Berry phase for optical wavepacket propagation in deformed photonic crystals

We develop a theory for a trajectory of an optical wavepacket propagating through a photonic crystal with a deformation $[1]$. Naively one might expect that the trajectory of an optical beam is always perpendicular to the wave front, which is expected in a conventional geometrical optics derived from Fermat's principle. We reveal an anomalous behavior of such electromagnetic beams beyond this naive expectation.
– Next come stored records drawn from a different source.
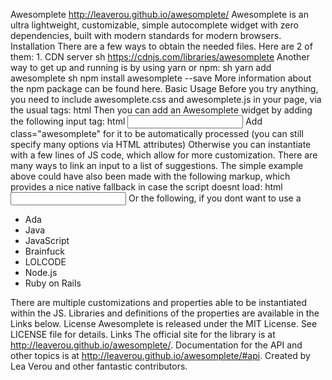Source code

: Awesomplete http://leaverou.github.io/awesomplete/ Awesomplete is an ultra lightweight, customizable, simple autocomplete widget with zero dependencies, built with modern standards for modern browsers. Installation There are a few ways to obtain the needed files. Here are 2 of them: 1. CDN server sh https://cdnjs.com/libraries/awesomplete Another way to get up and running is by using yarn or npm: sh yarn add awesomplete sh npm install awesomplete --save More information about the npm package can be found here. Basic Usage Before you try anything, you need to include awesomplete.css and awesomplete.js in your page, via the usual tags: html <link rel="stylesheet" href="awesomplete.css" /> <script src="awesomplete.js" async></script> Then you can add an Awesomplete widget by adding the following input tag: html <input class="awesomplete" data-list="Ada, Java, JavaScript, Brainfuck, LOLCODE, Node.js, Ruby on Rails" /> Add class="awesomplete" for it to be automatically processed (you can still specify many options via HTML attributes) Otherwise you can instantiate with a few lines of JS code, which allow for more customization. There are many ways to link an input to a list of suggestions. The simple example above could have also been made with the following markup, which provides a nice native fallback in case the script doesnt load: html <input class="awesomplete" list="mylist" /> <datalist id="mylist"> <option>Ada</option> <option>Java</option> <option>JavaScript</option> <option>Brainfuck</option> <option>LOLCODE</option> <option>Node.js</option> <option>Ruby on Rails</option> </datalist> Or the following, if you dont want to use a <datalist>, or if you dont want to use IDs (since any selector will work in data-list): html <input class="awesomplete" data-list="#mylist" /> <ul id="mylist"> <li>Ada</li> <li>Java</li> <li>JavaScript</li> <li>Brainfuck</li> <li>LOLCODE</li> <li>Node.js</li> <li>Ruby on Rails</li> </ul> There are multiple customizations and properties able to be instantiated within the JS. Libraries and definitions of the properties are available in the Links below. License Awesomplete is released under the MIT License. See LICENSE file for details. Links The official site for the library is at http://leaverou.github.io/awesomplete/. Documentation for the API and other topics is at http://leaverou.github.io/awesomplete/#api. Created by Lea Verou and other fantastic contributors.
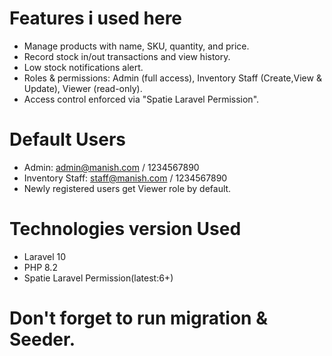 
# Features i used here
- Manage products with name, SKU, quantity, and price.
- Record stock in/out transactions and view history.
- Low stock notifications alert.
- Roles & permissions: Admin (full access), Inventory Staff (Create,View & Update), Viewer (read-only).
- Access control enforced via "Spatie Laravel Permission".


# Default Users
- Admin: admin@manish.com / 1234567890
- Inventory Staff: staff@manish.com / 1234567890
- Newly registered users get Viewer role by default.

# Technologies version Used
- Laravel 10
- PHP 8.2
- Spatie Laravel Permission(latest:6+)

# Don't forget to run migration & Seeder.

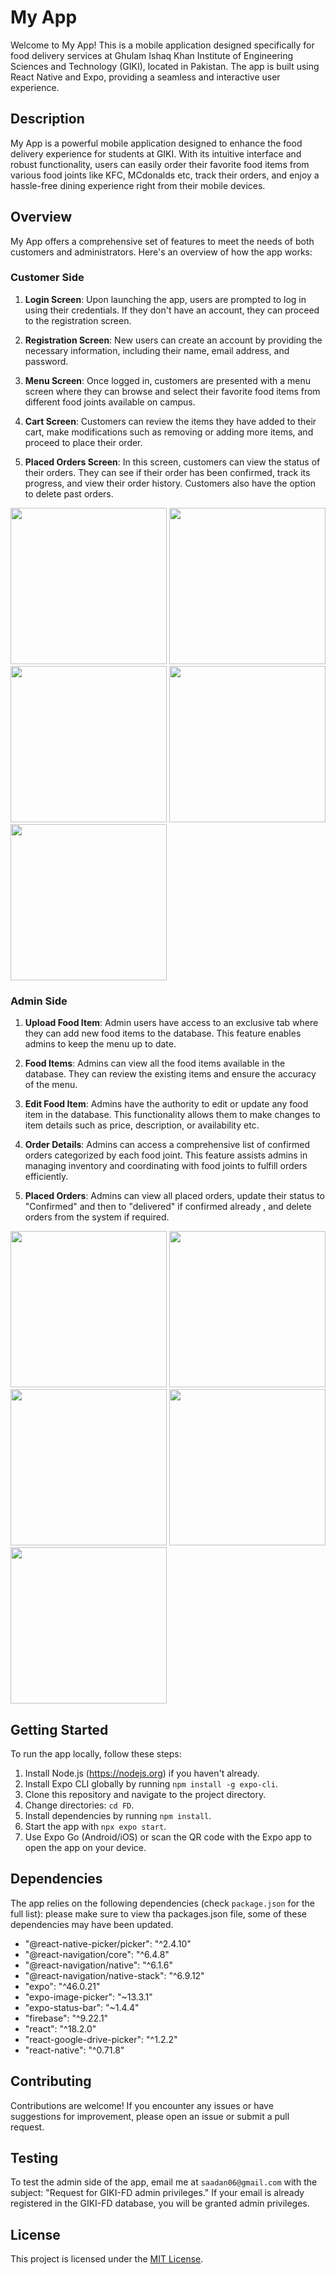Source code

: # My App

Welcome to My App! This is a mobile application designed specifically for food delivery services at Ghulam Ishaq Khan Institute of Engineering Sciences and Technology (GIKI), located in Pakistan. The app is built using React Native and Expo, providing a seamless and interactive user experience.

## Description

My App is a powerful mobile application designed to enhance the food delivery experience for students at GIKI. With its intuitive interface and robust functionality, users can easily order their favorite food items from various food joints like KFC, MCdonalds etc, track their orders, and enjoy a hassle-free dining experience right from their mobile devices.

## Overview

My App offers a comprehensive set of features to meet the needs of both customers and administrators. Here's an overview of how the app works:

### Customer Side

1. **Login Screen**: Upon launching the app, users are prompted to log in using their credentials. If they don't have an account, they can proceed to the registration screen.

2. **Registration Screen**: New users can create an account by providing the necessary information, including their name, email address, and password.

3. **Menu Screen**: Once logged in, customers are presented with a menu screen where they can browse and select their favorite food items from different food joints available on campus.

4. **Cart Screen**: Customers can review the items they have added to their cart, make modifications such as removing or adding more items, and proceed to place their order.

5. **Placed Orders Screen**: In this screen, customers can view the status of their orders. They can see if their order has been confirmed, track its progress, and view their order history. Customers also have the option to delete past orders.

<p float="left">
  <img src="/Demo-Pictures/login.jpg" width="250" />
  <img src="/Demo-Pictures/registration.jpg" width="250" /> 
  <img src="/Demo-Pictures/menu.jpg" width="250" /> 
  <img src="/Demo-Pictures/cart.jpg" width="250" /> 
  <img src="/Demo-Pictures/placedorders.jpg" width="250" /> 
</p>

### Admin Side

1. **Upload Food Item**: Admin users have access to an exclusive tab where they can add new food items to the database. This feature enables admins to keep the menu up to date.

2. **Food Items**: Admins can view all the food items available in the database. They can review the existing items and ensure the accuracy of the menu.

3. **Edit Food Item**: Admins have the authority to edit or update any food item in the database. This functionality allows them to make changes to item details such as price, description, or availability etc.

4. **Order Details**: Admins can access a comprehensive list of confirmed orders categorized by each food joint. This feature assists admins in managing inventory and coordinating with food joints to fulfill orders efficiently.

5. **Placed Orders**: Admins can view all placed orders, update their status to "Confirmed" and then to "delivered" if confirmed already , and delete orders from the system if required.

<p float="left">
  <img src="/Demo-Pictures/adminUploadFoodItem.jpg" width="250" />
  <img src="/Demo-Pictures/foodItems.jpg" width="250" /> 
  <img src="/Demo-Pictures/editFoodItem.jpg" width="250" /> 
  <img src="/Demo-Pictures/adminplacedorders.jpg" width="250" /> 
  <img src="/Demo-Pictures/orders.jpg" width="250" /> 

</p>

## Getting Started

To run the app locally, follow these steps:

1. Install Node.js (https://nodejs.org) if you haven't already.
2. Install Expo CLI globally by running `npm install -g expo-cli`.
3. Clone this repository and navigate to the project directory.
4. Change directories: `cd FD`.
5. Install dependencies by running `npm install`.
6. Start the app with `npx expo start`.
7. Use Expo Go (Android/iOS) or scan the QR code with the Expo app to open the app on your device.

## Dependencies

The app relies on the following dependencies (check `package.json` for the full list):
please make sure to view tha packages.json file, some of these dependencies may have been updated.

- "@react-native-picker/picker": "^2.4.10"
- "@react-navigation/core": "^6.4.8"
- "@react-navigation/native": "^6.1.6"
- "@react-navigation/native-stack": "^6.9.12"
- "expo": "^46.0.21"
- "expo-image-picker": "~13.3.1"
- "expo-status-bar": "~1.4.4"
- "firebase": "^9.22.1"
- "react": "^18.2.0"
- "react-google-drive-picker": "^1.2.2"
- "react-native": "^0.71.8"

## Contributing

Contributions are welcome! If you encounter any issues or have suggestions for improvement, please open an issue or submit a pull request.

## Testing

To test the admin side of the app, email me at `saadan06@gmail.com` with the subject: "Request for GIKI-FD admin privileges." If your email is already registered in the GIKI-FD database, you will be granted admin privileges.

## License

This project is licensed under the [MIT License](LICENSE).
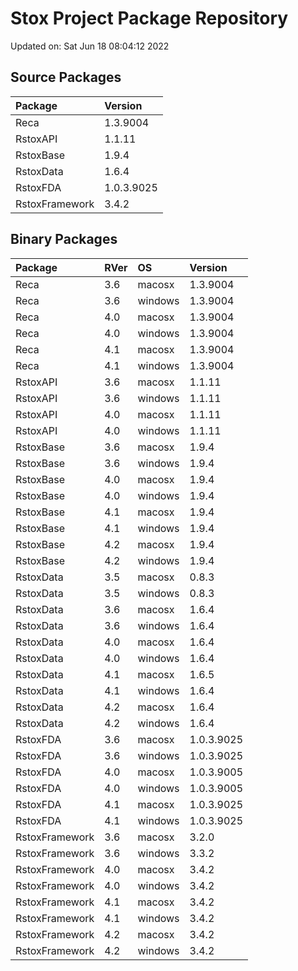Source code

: # Stox Project Package Repository


Updated on: Sat Jun 18 08:04:12 2022
## Source Packages

|Package        |Version    |
|:--------------|:----------|
|Reca           |1.3.9004   |
|RstoxAPI       |1.1.11     |
|RstoxBase      |1.9.4      |
|RstoxData      |1.6.4      |
|RstoxFDA       |1.0.3.9025 |
|RstoxFramework |3.4.2      |

## Binary Packages

|Package        |RVer |OS      |Version    |
|:--------------|:----|:-------|:----------|
|Reca           |3.6  |macosx  |1.3.9004   |
|Reca           |3.6  |windows |1.3.9004   |
|Reca           |4.0  |macosx  |1.3.9004   |
|Reca           |4.0  |windows |1.3.9004   |
|Reca           |4.1  |macosx  |1.3.9004   |
|Reca           |4.1  |windows |1.3.9004   |
|RstoxAPI       |3.6  |macosx  |1.1.11     |
|RstoxAPI       |3.6  |windows |1.1.11     |
|RstoxAPI       |4.0  |macosx  |1.1.11     |
|RstoxAPI       |4.0  |windows |1.1.11     |
|RstoxBase      |3.6  |macosx  |1.9.4      |
|RstoxBase      |3.6  |windows |1.9.4      |
|RstoxBase      |4.0  |macosx  |1.9.4      |
|RstoxBase      |4.0  |windows |1.9.4      |
|RstoxBase      |4.1  |macosx  |1.9.4      |
|RstoxBase      |4.1  |windows |1.9.4      |
|RstoxBase      |4.2  |macosx  |1.9.4      |
|RstoxBase      |4.2  |windows |1.9.4      |
|RstoxData      |3.5  |macosx  |0.8.3      |
|RstoxData      |3.5  |windows |0.8.3      |
|RstoxData      |3.6  |macosx  |1.6.4      |
|RstoxData      |3.6  |windows |1.6.4      |
|RstoxData      |4.0  |macosx  |1.6.4      |
|RstoxData      |4.0  |windows |1.6.4      |
|RstoxData      |4.1  |macosx  |1.6.5      |
|RstoxData      |4.1  |windows |1.6.4      |
|RstoxData      |4.2  |macosx  |1.6.4      |
|RstoxData      |4.2  |windows |1.6.4      |
|RstoxFDA       |3.6  |macosx  |1.0.3.9025 |
|RstoxFDA       |3.6  |windows |1.0.3.9025 |
|RstoxFDA       |4.0  |macosx  |1.0.3.9005 |
|RstoxFDA       |4.0  |windows |1.0.3.9005 |
|RstoxFDA       |4.1  |macosx  |1.0.3.9025 |
|RstoxFDA       |4.1  |windows |1.0.3.9025 |
|RstoxFramework |3.6  |macosx  |3.2.0      |
|RstoxFramework |3.6  |windows |3.3.2      |
|RstoxFramework |4.0  |macosx  |3.4.2      |
|RstoxFramework |4.0  |windows |3.4.2      |
|RstoxFramework |4.1  |macosx  |3.4.2      |
|RstoxFramework |4.1  |windows |3.4.2      |
|RstoxFramework |4.2  |macosx  |3.4.2      |
|RstoxFramework |4.2  |windows |3.4.2      |
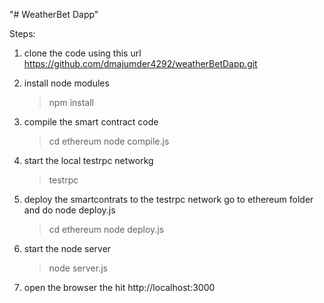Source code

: "# WeatherBet Dapp" 

Steps:

1. clone the code using this url
    https://github.com/dmajumder4292/weatherBetDapp.git

2. install node modules
   > npm install  

3. compile the smart contract code
    > cd ethereum
    > node compile.js

4. start the local testrpc networkg
    > testrpc

5. deploy the smartcontrats to the testrpc network
    go to ethereum folder and do node deploy.js

    > cd ethereum
    > node deploy.js

6. start the node server

    > node server.js

7. open the browser the hit http://localhost:3000        
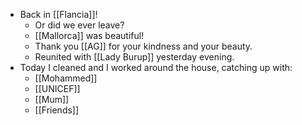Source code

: - Back in [[Flancia]]!
  - Or did we ever leave?
  - [[Mallorca]] was beautiful!
  - Thank you [[AG]] for your kindness and your beauty.
  - Reunited with [[Lady Burup]] yesterday evening.
- Today I cleaned and I worked around the house, catching up with:
  - [[Mohammed]]
  - [[UNICEF]]
  - [[Mum]]
  - [[Friends]]
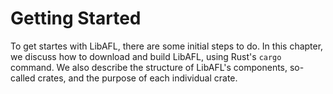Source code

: # Getting Started

To get startes with LibAFL, there are some initial steps to do.
In this chapter, we discuss how to download and build LibAFL, using Rust's `cargo` command.
We also describe the structure of LibAFL's components, so-called crates, and the purpose of each individual crate.
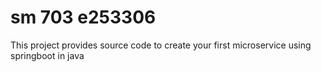 # sm 703 e253306 
This project provides source code to create your first microservice using springboot in java  
  
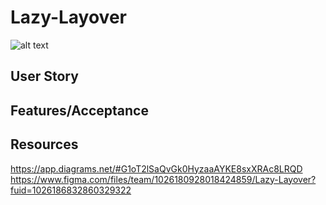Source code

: # Lazy-Layover
![alt text](./assets/"file".png)
## User Story

## Features/Acceptance

## Resources
https://app.diagrams.net/#G1oT2lSaQvGk0HyzaaAYKE8sxXRAc8LRQD
https://www.figma.com/files/team/1026180928018424859/Lazy-Layover?fuid=1026186832860329322
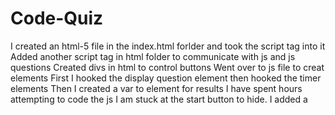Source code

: # Code-Quiz
I created an html-5 file in the index.html forlder and took the script tag into it
Added another script tag in html folder to communicate with js and js questions
Created divs in html to control buttons
Went over to js file to creat elements
First I hooked the display question element then hooked the timer elements 
Then I created a var to element for results
I have spent hours attempting to code the js I am stuck at the start button to hide. 
I added a 
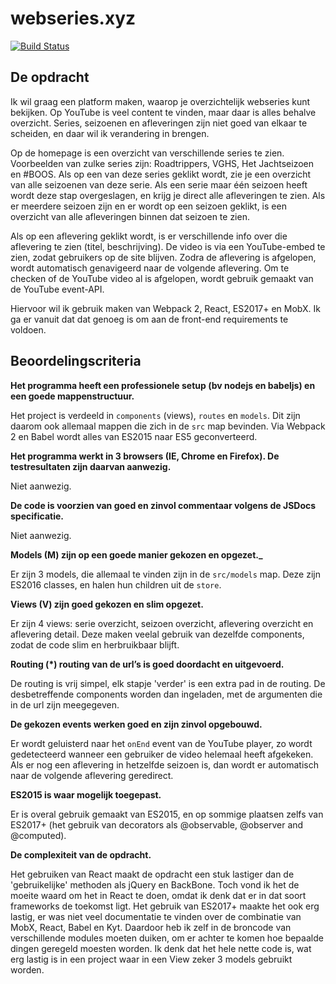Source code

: # webseries.xyz
[![Build Status](https://travis-ci.org/bartlangelaan/webseries.xyz.svg?branch=master)](https://travis-ci.org/bartlangelaan/webseries.xyz)

## De opdracht

Ik wil graag een platform maken, waarop je overzichtelijk webseries kunt bekijken. Op YouTube is veel content te vinden, maar daar is alles behalve overzicht. Series, seizoenen en afleveringen zijn niet goed van elkaar te scheiden, en daar wil ik verandering in brengen.

Op de homepage is een overzicht van verschillende series te zien. Voorbeelden van zulke series zijn: Roadtrippers, VGHS, Het Jachtseizoen en #BOOS. Als op een van deze series geklikt wordt, zie je een overzicht van alle seizoenen van deze serie. Als een serie maar één seizoen heeft wordt deze stap overgeslagen, en krijg je direct alle afleveringen te zien. Als er meerdere seizoen zijn en er wordt op een seizoen geklikt, is een overzicht van alle afleveringen binnen dat seizoen te zien. 

Als op een aflevering geklikt wordt, is er verschillende info over die aflevering te zien (titel, beschrijving). De video is via een YouTube-embed te zien, zodat gebruikers op de site blijven. Zodra de aflevering is afgelopen, wordt automatisch genavigeerd naar de volgende aflevering. Om te checken of de YouTube video al is afgelopen, wordt gebruik gemaakt van de YouTube event-API. 


Hiervoor wil ik gebruik maken van Webpack 2, React, ES2017+ en MobX. Ik ga er vanuit dat dat genoeg is om aan de front-end requirements te voldoen.

## Beoordelingscriteria

**Het programma heeft een professionele setup (bv nodejs en babeljs) en een goede mappenstructuur.**


Het project is verdeeld in `components` (views), `routes` en `models`. Dit zijn daarom ook allemaal mappen die zich in de `src`  map bevinden. Via Webpack 2 en Babel wordt alles van ES2015 naar ES5 geconverteerd.


**Het programma werkt in 3 browsers (IE, Chrome en Firefox). De testresultaten zijn daarvan aanwezig.**


Niet aanwezig.


**De code is voorzien van goed en zinvol commentaar volgens de JSDocs specificatie.**


Niet aanwezig.


**Models (M) zijn op een goede manier gekozen en opgezet._**


Er zijn 3 models, die allemaal te vinden zijn in de `src/models` map. Deze zijn ES2016 classes, en halen hun children uit de `store`.


**Views (V) zijn goed gekozen en slim opgezet.**


Er zijn 4 views: serie overzicht, seizoen overzicht, aflevering overzicht en aflevering detail. Deze maken veelal gebruik van dezelfde components, zodat de code slim en herbruikbaar blijft.


**Routing (*) routing van de url’s is goed doordacht en uitgevoerd.**


De routing is vrij simpel, elk stapje 'verder' is een extra pad in de routing. De desbetreffende components worden dan ingeladen, met de argumenten die in de url zijn meegegeven.


**De gekozen events werken goed en zijn zinvol opgebouwd.**


Er wordt geluisterd naar het `onEnd` event van de YouTube player, zo wordt gedetecteerd wanneer een gebruiker de video helemaal heeft afgekeken. Als er nog een aflevering in hetzelfde seizoen is, dan wordt er automatisch naar de volgende aflevering geredirect.


**ES2015 is waar mogelijk toegepast.**


Er is overal gebruik gemaakt van ES2015, en op sommige plaatsen zelfs van ES2017+ (het gebruik van decorators als @observable, @observer and @computed).


**De complexiteit van de opdracht.**


Het gebruiken van React maakt de opdracht een stuk lastiger dan de 'gebruikelijke' methoden als jQuery en BackBone. Toch vond ik het de moeite waard om het in React te doen, omdat ik denk dat er in dat soort frameworks de toekomst ligt. Het gebruik van ES2017+ maakte het ook erg lastig, er was niet veel documentatie te vinden over de combinatie van MobX, React, Babel en Kyt. Daardoor heb ik zelf in de broncode van verschillende modules moeten duiken, om er achter te komen hoe bepaalde dingen geregeld moesten worden. Ik denk dat het hele nette code is, wat erg lastig is in een project waar in een View zeker 3 models gebruikt worden.
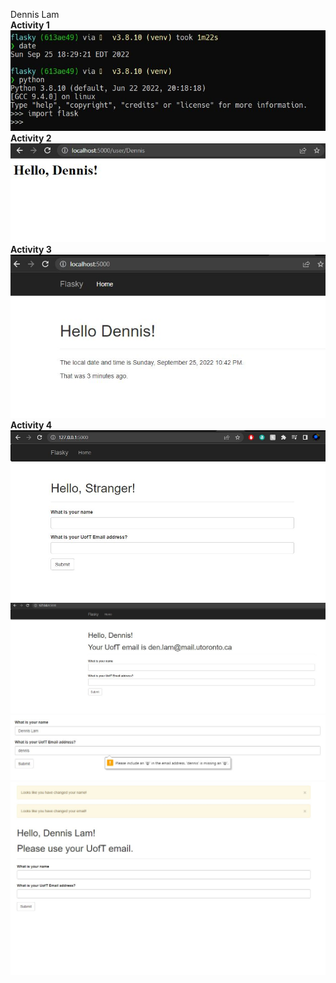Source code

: Dennis Lam
<br>
**Activity 1**
![](images/activity1.jpg)
<br>
**Activity 2**
![](images/activity2.jpg)
<br>
**Activity 3**
![](images/activity3.jpg)
<br>
**Activity 4**
![](images/activity4a.jpg)
<br>
![](images/activity4b.jpg)
<br>
![](images/activity4c.jpg)
<br>
![](images/activity4d.jpg)
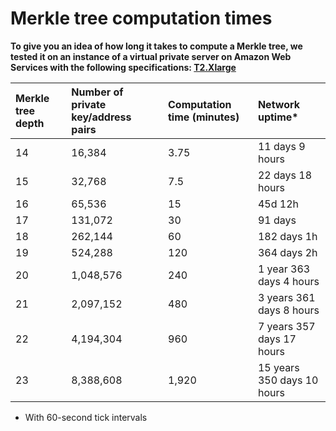# Merkle tree computation times

**To give you an idea of how long it takes to compute a Merkle tree, we tested it on an instance of a virtual private server on Amazon Web Services with the following specifications: [T2.Xlarge](https://aws.amazon.com/ec2/instance-types/)**

|**Merkle tree depth**|**Number of private key/address pairs**|**Computation time (minutes)**|**Network uptime\***|
|:--------|:----------------------|:------------------------------|:----------|
|14|16,384|3.75|11 days 9 hours|
|15|32,768|7.5|22 days 18 hours|
|16|65,536|15|45d 12h|
|17|131,072|30|91 days|
|18|262,144|60|182 days 1h|
|19|524,288|120|364 days 2h|
|20|1,048,576|240|1 year 363 days 4 hours|
|21|2,097,152|480|3 years 361 days 8 hours|
|22|4,194,304|960|7 years 357 days 17 hours|
|23|8,388,608|1,920|15 years 350 days 10 hours|

* With 60-second tick intervals

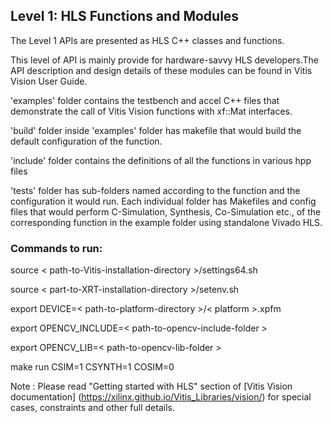 ## Level 1: HLS Functions and Modules

The Level 1 APIs are presented as HLS C++ classes and functions.

This level of API is mainly provide for hardware-savvy HLS developers.The API description and design details of these modules can be found in Vitis Vision User Guide.

'examples' folder contains the testbench and accel C++ files that demonstrate the call of Vitis Vision functions with xf::Mat interfaces.

'build' folder inside 'examples' folder has makefile that would build the default configuration of the function.

'include' folder contains the definitions of all the functions in various hpp files

'tests' folder has sub-folders named according to the function and the configuration it would run. Each individual folder has Makefiles and config files that would perform C-Simulation, Synthesis, Co-Simulation etc., of the corresponding function in the example folder using standalone Vivado HLS.


### Commands to run:

source < path-to-Vitis-installation-directory >/settings64.sh

source < part-to-XRT-installation-directory >/setenv.sh

export DEVICE=< path-to-platform-directory >/< platform >.xpfm

export OPENCV_INCLUDE=< path-to-opencv-include-folder >

export OPENCV_LIB=< path-to-opencv-lib-folder >

make run CSIM=1 CSYNTH=1 COSIM=0

Note : Please read "Getting started with HLS" section of [Vitis Vision documentation] (https://xilinx.github.io/Vitis_Libraries/vision/) for special cases, constraints and other full details.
We derive a set of equations motion which includes multiple scatterings and a geometrical phase called Berry phase associated with the wave dynamics. We find that such a Berry phase correction to geometrical optics gives rise to a shift of the center position of an wavepacket. Remarkably, at the edge of a photonic band gap, such a coordinate shift is enhanced by a factor $\omega / \Delta \omega$, where $\omega$ is a frequency of light and $\Delta \omega$ is a size of a photonic band gap. An amount of the enhancement factor is $\omega / \Delta \omega \sim 10$ or $\sim 10^2$ for photonic crystals. Especially, in the case of an x-ray dynamical diffraction, the factor can be $\omega / \Delta \omega \sim 10^6$, which implies that an atomic crystal deformation gives a macroscopic shift of a wavepacket.\\ $[1]$ K. Sawada, S. Murakami and N. Nagaosa, Phys. Rev. Lett. \textbf{96}, 154802 (2006).